Things used in this project

Hardware components

1 Arduino Mega 2560
1 Kuman LCD 3.5"
1 micro sd card
1 DS3231 RTC Module
1 Coin Cell Battery CR2032
1 Barrel Plug Male End
1 12V Power Supply
1 Barrel Plug Thru-hole Jack
1 Dupont Jumper Wires

Hand tools and fabrication machines


3D Printer (generic)



The Idea


The intention of the project is to have a real time clock will keep track of how many days there are until Christmas. A small screen will be the focal point and will load an image showing the current number of days until Christmas.

To make this easy to recreate, the design will include an Arduino Mega with a plug-in 3.5" TFT display. The display includes an SD card port where each individual number will be stored to be pulled up as needed. The microcontroller will use the RTC to determine how many days there are until Christmas, and based on that will display the correct number on the screen. It will all be enclosed in a 3D printed enclosure and decorated.

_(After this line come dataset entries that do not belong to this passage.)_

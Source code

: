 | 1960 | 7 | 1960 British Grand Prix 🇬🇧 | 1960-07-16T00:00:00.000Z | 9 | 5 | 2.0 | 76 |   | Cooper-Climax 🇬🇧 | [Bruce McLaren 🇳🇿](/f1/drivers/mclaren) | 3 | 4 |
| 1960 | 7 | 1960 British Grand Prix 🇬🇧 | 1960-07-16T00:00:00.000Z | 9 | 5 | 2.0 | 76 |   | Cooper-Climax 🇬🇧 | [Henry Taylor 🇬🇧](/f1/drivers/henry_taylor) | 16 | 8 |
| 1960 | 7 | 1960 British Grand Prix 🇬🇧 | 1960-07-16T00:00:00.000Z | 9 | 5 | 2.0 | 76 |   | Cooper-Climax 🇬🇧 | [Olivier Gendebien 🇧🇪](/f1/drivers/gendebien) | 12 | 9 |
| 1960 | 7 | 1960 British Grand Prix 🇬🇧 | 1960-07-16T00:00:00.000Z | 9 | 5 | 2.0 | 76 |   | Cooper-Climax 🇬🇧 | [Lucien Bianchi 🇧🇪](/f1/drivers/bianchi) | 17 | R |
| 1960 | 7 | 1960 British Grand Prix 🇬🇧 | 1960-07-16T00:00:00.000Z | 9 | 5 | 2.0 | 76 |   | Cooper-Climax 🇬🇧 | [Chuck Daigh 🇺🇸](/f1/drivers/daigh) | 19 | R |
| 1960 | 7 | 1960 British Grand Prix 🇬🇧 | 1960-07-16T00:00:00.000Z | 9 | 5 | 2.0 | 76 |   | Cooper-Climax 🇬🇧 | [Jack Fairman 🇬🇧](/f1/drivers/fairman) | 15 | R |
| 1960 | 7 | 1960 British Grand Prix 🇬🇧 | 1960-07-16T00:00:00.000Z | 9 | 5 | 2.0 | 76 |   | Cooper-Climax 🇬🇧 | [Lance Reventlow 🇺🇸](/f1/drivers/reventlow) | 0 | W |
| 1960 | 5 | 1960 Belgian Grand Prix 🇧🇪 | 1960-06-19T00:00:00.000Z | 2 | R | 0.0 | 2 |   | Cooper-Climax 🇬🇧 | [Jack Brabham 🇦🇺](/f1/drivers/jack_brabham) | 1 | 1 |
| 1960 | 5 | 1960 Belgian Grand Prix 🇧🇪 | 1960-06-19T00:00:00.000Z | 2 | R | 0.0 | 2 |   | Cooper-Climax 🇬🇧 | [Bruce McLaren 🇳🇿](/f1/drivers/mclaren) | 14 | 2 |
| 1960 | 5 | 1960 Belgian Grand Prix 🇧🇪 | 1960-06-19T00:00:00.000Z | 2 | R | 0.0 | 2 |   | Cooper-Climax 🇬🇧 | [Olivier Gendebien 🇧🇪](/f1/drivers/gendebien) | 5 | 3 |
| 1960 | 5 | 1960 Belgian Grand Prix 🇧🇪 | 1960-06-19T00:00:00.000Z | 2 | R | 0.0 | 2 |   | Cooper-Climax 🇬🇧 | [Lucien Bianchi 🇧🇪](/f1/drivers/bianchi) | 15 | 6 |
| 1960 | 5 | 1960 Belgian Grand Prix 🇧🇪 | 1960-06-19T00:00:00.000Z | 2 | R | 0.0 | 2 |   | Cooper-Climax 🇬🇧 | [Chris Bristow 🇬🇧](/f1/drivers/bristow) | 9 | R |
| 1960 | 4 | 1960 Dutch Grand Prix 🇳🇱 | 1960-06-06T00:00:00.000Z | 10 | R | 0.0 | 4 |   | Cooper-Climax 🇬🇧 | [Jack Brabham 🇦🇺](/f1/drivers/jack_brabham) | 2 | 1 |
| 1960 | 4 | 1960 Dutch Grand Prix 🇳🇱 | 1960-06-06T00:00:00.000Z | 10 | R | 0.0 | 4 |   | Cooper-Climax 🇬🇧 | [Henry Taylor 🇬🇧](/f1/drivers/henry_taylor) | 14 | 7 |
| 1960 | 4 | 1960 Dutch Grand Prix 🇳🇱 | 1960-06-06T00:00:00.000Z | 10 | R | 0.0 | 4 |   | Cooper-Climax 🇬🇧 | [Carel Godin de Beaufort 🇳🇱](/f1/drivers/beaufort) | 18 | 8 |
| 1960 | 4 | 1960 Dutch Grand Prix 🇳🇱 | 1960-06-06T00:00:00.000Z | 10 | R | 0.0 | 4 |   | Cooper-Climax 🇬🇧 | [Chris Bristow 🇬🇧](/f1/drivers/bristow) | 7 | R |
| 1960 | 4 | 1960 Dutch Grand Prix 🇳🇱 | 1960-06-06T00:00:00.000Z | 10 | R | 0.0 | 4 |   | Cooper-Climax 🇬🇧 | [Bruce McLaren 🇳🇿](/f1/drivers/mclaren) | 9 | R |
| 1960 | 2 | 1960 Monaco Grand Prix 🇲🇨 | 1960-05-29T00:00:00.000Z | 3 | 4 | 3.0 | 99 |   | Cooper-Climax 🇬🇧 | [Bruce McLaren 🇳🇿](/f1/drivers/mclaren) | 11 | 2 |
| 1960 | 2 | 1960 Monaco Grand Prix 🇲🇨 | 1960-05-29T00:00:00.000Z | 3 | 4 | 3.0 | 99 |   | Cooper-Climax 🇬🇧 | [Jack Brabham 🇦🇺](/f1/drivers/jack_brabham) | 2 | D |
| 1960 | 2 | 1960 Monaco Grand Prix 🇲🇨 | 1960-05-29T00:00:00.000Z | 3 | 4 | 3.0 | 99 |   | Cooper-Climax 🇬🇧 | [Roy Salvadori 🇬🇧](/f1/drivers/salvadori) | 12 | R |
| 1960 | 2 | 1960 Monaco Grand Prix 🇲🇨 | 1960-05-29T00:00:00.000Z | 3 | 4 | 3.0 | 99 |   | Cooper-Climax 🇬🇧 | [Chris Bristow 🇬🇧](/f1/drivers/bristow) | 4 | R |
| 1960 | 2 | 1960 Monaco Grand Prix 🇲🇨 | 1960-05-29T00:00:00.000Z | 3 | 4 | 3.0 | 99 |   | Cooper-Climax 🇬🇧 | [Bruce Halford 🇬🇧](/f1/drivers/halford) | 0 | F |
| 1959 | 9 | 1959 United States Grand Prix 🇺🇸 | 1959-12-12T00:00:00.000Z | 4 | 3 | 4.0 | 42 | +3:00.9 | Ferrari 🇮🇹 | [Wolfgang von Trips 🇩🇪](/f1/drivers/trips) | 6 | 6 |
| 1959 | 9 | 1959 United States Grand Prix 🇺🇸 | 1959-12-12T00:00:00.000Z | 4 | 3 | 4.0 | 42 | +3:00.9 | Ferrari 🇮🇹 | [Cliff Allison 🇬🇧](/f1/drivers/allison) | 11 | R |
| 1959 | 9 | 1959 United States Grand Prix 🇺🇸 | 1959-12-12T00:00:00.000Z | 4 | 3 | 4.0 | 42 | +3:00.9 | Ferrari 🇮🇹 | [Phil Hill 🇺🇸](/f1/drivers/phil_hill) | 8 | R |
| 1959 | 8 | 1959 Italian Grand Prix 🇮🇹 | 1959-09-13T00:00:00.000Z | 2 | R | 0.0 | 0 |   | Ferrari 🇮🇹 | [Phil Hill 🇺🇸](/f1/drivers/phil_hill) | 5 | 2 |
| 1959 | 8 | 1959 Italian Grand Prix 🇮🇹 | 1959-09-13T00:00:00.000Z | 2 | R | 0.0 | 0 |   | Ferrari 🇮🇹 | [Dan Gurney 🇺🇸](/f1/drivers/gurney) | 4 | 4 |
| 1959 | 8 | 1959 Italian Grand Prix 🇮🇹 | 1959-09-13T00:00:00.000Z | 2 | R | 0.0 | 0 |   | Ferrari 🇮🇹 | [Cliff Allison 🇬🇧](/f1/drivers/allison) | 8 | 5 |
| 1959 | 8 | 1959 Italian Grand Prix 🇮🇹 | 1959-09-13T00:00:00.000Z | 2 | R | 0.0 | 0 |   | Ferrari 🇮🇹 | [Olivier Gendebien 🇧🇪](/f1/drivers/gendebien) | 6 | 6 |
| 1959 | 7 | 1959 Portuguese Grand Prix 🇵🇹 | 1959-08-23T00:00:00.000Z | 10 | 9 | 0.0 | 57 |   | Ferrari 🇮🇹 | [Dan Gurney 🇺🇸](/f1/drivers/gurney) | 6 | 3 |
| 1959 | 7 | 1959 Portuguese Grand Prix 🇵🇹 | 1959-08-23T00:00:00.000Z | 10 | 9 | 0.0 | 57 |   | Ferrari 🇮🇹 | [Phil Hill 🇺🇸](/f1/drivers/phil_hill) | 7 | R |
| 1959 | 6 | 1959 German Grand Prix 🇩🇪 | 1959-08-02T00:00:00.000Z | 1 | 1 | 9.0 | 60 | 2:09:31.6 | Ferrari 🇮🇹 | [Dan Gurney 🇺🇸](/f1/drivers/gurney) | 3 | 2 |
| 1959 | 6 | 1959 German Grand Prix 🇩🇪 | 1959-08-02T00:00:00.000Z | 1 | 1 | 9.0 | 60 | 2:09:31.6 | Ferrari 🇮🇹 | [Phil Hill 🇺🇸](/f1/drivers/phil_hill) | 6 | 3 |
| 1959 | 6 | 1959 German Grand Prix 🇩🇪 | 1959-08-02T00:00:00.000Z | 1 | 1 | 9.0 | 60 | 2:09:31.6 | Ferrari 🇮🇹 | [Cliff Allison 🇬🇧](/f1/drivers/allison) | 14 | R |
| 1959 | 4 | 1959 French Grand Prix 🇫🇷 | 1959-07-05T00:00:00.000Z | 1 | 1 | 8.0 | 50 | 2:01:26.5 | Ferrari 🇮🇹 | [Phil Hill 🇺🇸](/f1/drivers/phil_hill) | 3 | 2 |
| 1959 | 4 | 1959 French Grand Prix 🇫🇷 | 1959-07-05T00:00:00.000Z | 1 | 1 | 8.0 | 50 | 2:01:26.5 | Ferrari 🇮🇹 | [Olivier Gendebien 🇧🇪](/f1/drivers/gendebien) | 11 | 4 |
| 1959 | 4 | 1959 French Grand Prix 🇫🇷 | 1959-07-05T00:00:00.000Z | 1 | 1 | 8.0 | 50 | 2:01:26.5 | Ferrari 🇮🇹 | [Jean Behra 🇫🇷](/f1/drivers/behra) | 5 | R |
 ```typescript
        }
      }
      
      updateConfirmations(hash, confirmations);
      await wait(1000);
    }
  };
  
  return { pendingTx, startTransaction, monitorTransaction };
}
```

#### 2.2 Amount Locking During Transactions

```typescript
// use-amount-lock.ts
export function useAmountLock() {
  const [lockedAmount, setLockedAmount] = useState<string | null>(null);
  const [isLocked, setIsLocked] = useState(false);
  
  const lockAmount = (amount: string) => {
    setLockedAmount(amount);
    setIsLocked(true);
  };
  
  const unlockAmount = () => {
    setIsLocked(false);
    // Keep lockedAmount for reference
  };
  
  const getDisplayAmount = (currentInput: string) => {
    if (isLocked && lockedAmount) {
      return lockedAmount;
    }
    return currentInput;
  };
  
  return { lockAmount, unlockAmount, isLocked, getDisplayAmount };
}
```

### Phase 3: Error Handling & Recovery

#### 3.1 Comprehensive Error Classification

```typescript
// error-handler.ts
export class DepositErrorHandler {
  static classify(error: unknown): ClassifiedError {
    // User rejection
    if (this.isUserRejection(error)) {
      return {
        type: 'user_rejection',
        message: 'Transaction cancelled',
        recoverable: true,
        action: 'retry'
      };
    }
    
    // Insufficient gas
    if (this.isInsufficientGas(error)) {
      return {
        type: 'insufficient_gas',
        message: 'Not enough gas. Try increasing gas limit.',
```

Creating the number images


I wanted to use a nice Christmas-y font for the numbers and did some research. Many of the free Christmas fonts available to use aren't terribly exciting, but I managed to find a great tutorial on making your own candy cane text.

I needed to overlay this number over a nice background, so I found a nice free-use Christmas-themed backdrop to put the custom numbers on to.



Then began the tedious task of putting together images for each day of the year, between 0 and 365. The display is able to display images of 320x480, so that was used as the basis for this. The files had to be converted to BMP in order to be used by the display. Once this was done it was loaded onto the micro SD. These images take up about 160MB, so a large micro SD card is not needed.





Building the Code


After testing the default program supplied with the display (attached to this project), I worked to modify the program to suit my needs. The first challenge that came up was that the software was intended to be used with the Arduino Uno, but for this project I needed to use something with more pins as there were none extra available for use with the Uno. The SPI pins of the shield lined up with the SPI headers of the Uno, which are different for the Arduino Mega. The fix for this was to bend out the display pins and reroute them to the appropriate headers on the Mega.



The only other pins I needed to use were the I2C communication pins for the RTC.



In order to best observe the real time and ensure leap years are accounted for, the RTC was needed. Using the library RTClib, I found a function that allowed for me to find out what the time and date would be at a certain point in the future.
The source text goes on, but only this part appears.